| Assignment |
Hunt through the entries for the word "Workers" and copy each line in which it appears.
:: Supplied records ::
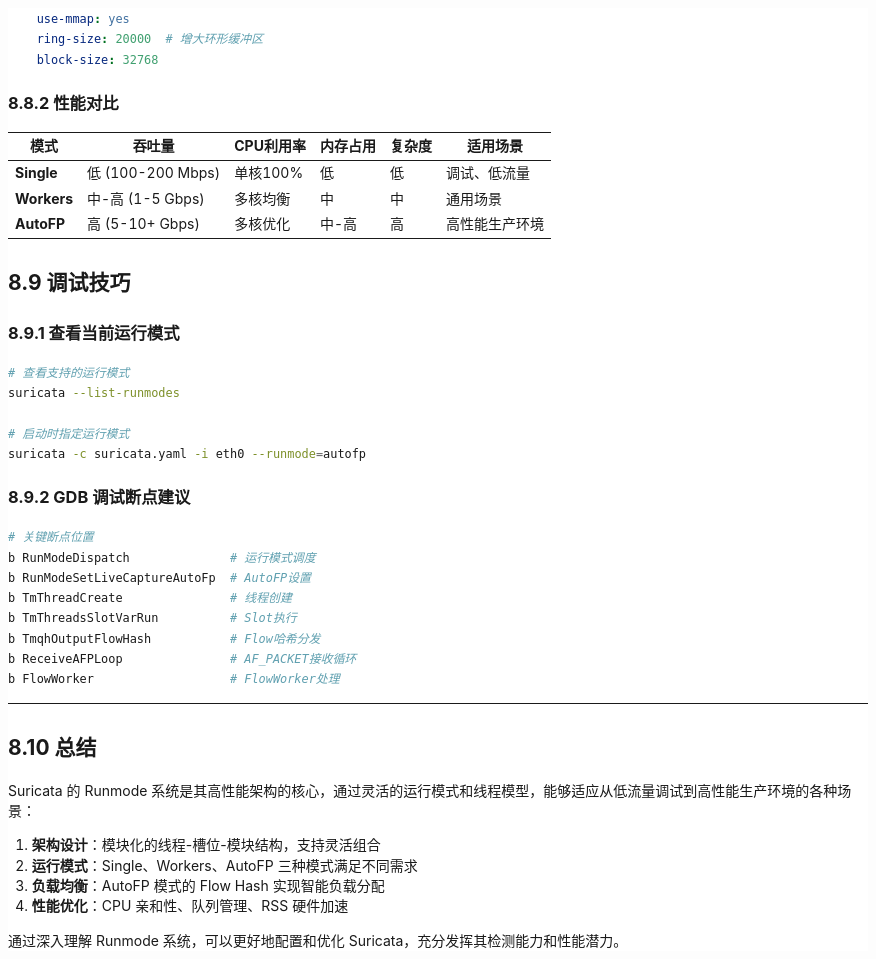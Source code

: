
 ```yaml
    use-mmap: yes
    ring-size: 20000  # 增大环形缓冲区
    block-size: 32768
```

### 8.8.2 性能对比

| 模式 | 吞吐量 | CPU利用率 | 内存占用 | 复杂度 | 适用场景 |
|------|--------|-----------|----------|--------|----------|
| **Single** | 低 (100-200 Mbps) | 单核100% | 低 | 低 | 调试、低流量 |
| **Workers** | 中-高 (1-5 Gbps) | 多核均衡 | 中 | 中 | 通用场景 |
| **AutoFP** | 高 (5-10+ Gbps) | 多核优化 | 中-高 | 高 | 高性能生产环境 |

## 8.9 调试技巧

### 8.9.1 查看当前运行模式

```bash
# 查看支持的运行模式
suricata --list-runmodes

# 启动时指定运行模式
suricata -c suricata.yaml -i eth0 --runmode=autofp
```

### 8.9.2 GDB 调试断点建议

```bash
# 关键断点位置
b RunModeDispatch              # 运行模式调度
b RunModeSetLiveCaptureAutoFp  # AutoFP设置
b TmThreadCreate               # 线程创建
b TmThreadsSlotVarRun          # Slot执行
b TmqhOutputFlowHash           # Flow哈希分发
b ReceiveAFPLoop               # AF_PACKET接收循环
b FlowWorker                   # FlowWorker处理
```



---

## 8.10 总结

Suricata 的 Runmode 系统是其高性能架构的核心，通过灵活的运行模式和线程模型，能够适应从低流量调试到高性能生产环境的各种场景：

1. **架构设计**：模块化的线程-槽位-模块结构，支持灵活组合
2. **运行模式**：Single、Workers、AutoFP 三种模式满足不同需求
3. **负载均衡**：AutoFP 模式的 Flow Hash 实现智能负载分配
5. **性能优化**：CPU 亲和性、队列管理、RSS 硬件加速

通过深入理解 Runmode 系统，可以更好地配置和优化 Suricata，充分发挥其检测能力和性能潜力。

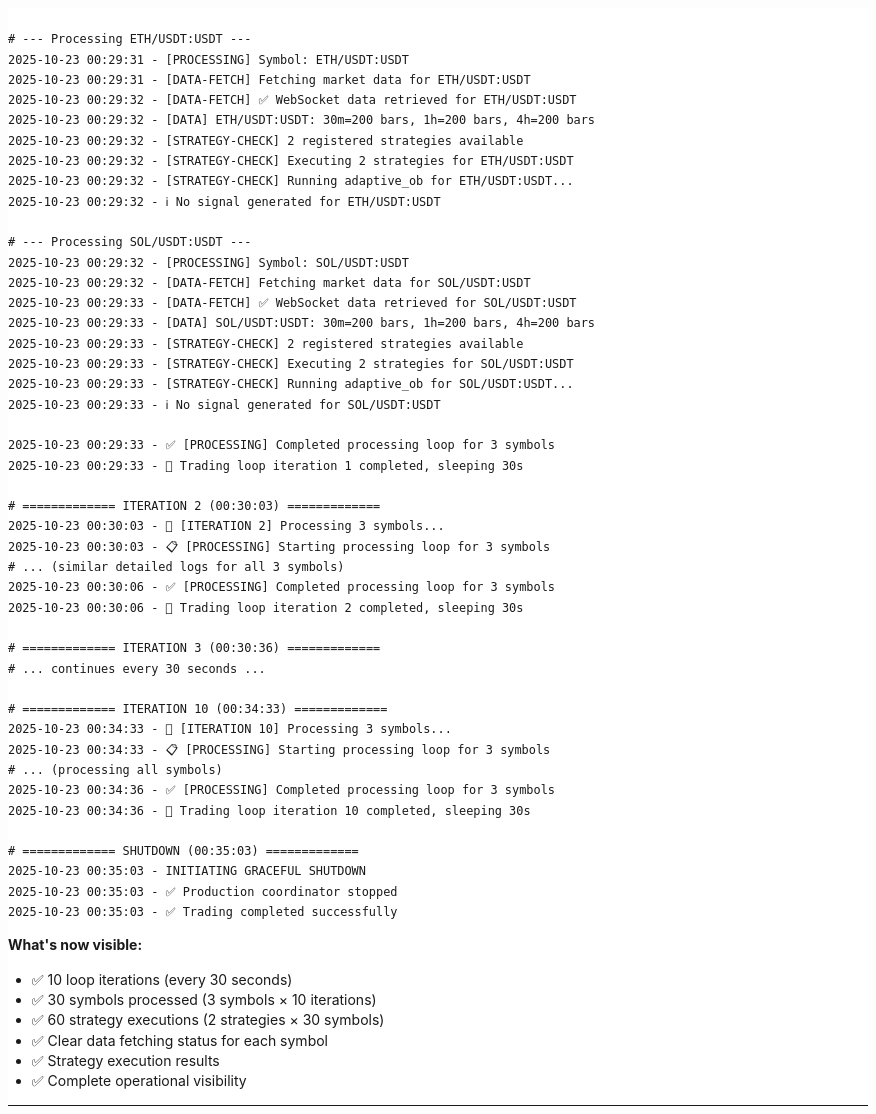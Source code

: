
 ```

# --- Processing ETH/USDT:USDT ---
2025-10-23 00:29:31 - [PROCESSING] Symbol: ETH/USDT:USDT
2025-10-23 00:29:31 - [DATA-FETCH] Fetching market data for ETH/USDT:USDT
2025-10-23 00:29:32 - [DATA-FETCH] ✅ WebSocket data retrieved for ETH/USDT:USDT
2025-10-23 00:29:32 - [DATA] ETH/USDT:USDT: 30m=200 bars, 1h=200 bars, 4h=200 bars
2025-10-23 00:29:32 - [STRATEGY-CHECK] 2 registered strategies available
2025-10-23 00:29:32 - [STRATEGY-CHECK] Executing 2 strategies for ETH/USDT:USDT
2025-10-23 00:29:32 - [STRATEGY-CHECK] Running adaptive_ob for ETH/USDT:USDT...
2025-10-23 00:29:32 - ℹ️ No signal generated for ETH/USDT:USDT

# --- Processing SOL/USDT:USDT ---
2025-10-23 00:29:32 - [PROCESSING] Symbol: SOL/USDT:USDT
2025-10-23 00:29:32 - [DATA-FETCH] Fetching market data for SOL/USDT:USDT
2025-10-23 00:29:33 - [DATA-FETCH] ✅ WebSocket data retrieved for SOL/USDT:USDT
2025-10-23 00:29:33 - [DATA] SOL/USDT:USDT: 30m=200 bars, 1h=200 bars, 4h=200 bars
2025-10-23 00:29:33 - [STRATEGY-CHECK] 2 registered strategies available
2025-10-23 00:29:33 - [STRATEGY-CHECK] Executing 2 strategies for SOL/USDT:USDT
2025-10-23 00:29:33 - [STRATEGY-CHECK] Running adaptive_ob for SOL/USDT:USDT...
2025-10-23 00:29:33 - ℹ️ No signal generated for SOL/USDT:USDT

2025-10-23 00:29:33 - ✅ [PROCESSING] Completed processing loop for 3 symbols
2025-10-23 00:29:33 - 🔁 Trading loop iteration 1 completed, sleeping 30s

# ============= ITERATION 2 (00:30:03) =============
2025-10-23 00:30:03 - 🔁 [ITERATION 2] Processing 3 symbols...
2025-10-23 00:30:03 - 📋 [PROCESSING] Starting processing loop for 3 symbols
# ... (similar detailed logs for all 3 symbols)
2025-10-23 00:30:06 - ✅ [PROCESSING] Completed processing loop for 3 symbols
2025-10-23 00:30:06 - 🔁 Trading loop iteration 2 completed, sleeping 30s

# ============= ITERATION 3 (00:30:36) =============
# ... continues every 30 seconds ...

# ============= ITERATION 10 (00:34:33) =============
2025-10-23 00:34:33 - 🔁 [ITERATION 10] Processing 3 symbols...
2025-10-23 00:34:33 - 📋 [PROCESSING] Starting processing loop for 3 symbols
# ... (processing all symbols)
2025-10-23 00:34:36 - ✅ [PROCESSING] Completed processing loop for 3 symbols
2025-10-23 00:34:36 - 🔁 Trading loop iteration 10 completed, sleeping 30s

# ============= SHUTDOWN (00:35:03) =============
2025-10-23 00:35:03 - INITIATING GRACEFUL SHUTDOWN
2025-10-23 00:35:03 - ✅ Production coordinator stopped
2025-10-23 00:35:03 - ✅ Trading completed successfully
```

**What's now visible:**
- ✅ 10 loop iterations (every 30 seconds)
- ✅ 30 symbols processed (3 symbols × 10 iterations)
- ✅ 60 strategy executions (2 strategies × 30 symbols)
- ✅ Clear data fetching status for each symbol
- ✅ Strategy execution results
- ✅ Complete operational visibility

---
:::
| Written reply |
| **Workers** | 中-高 (1-5 Gbps) | 多核均衡 | 中 | 中 | 通用场景 |
2. **运行模式**：Single、Workers、AutoFP 三种模式满足不同需求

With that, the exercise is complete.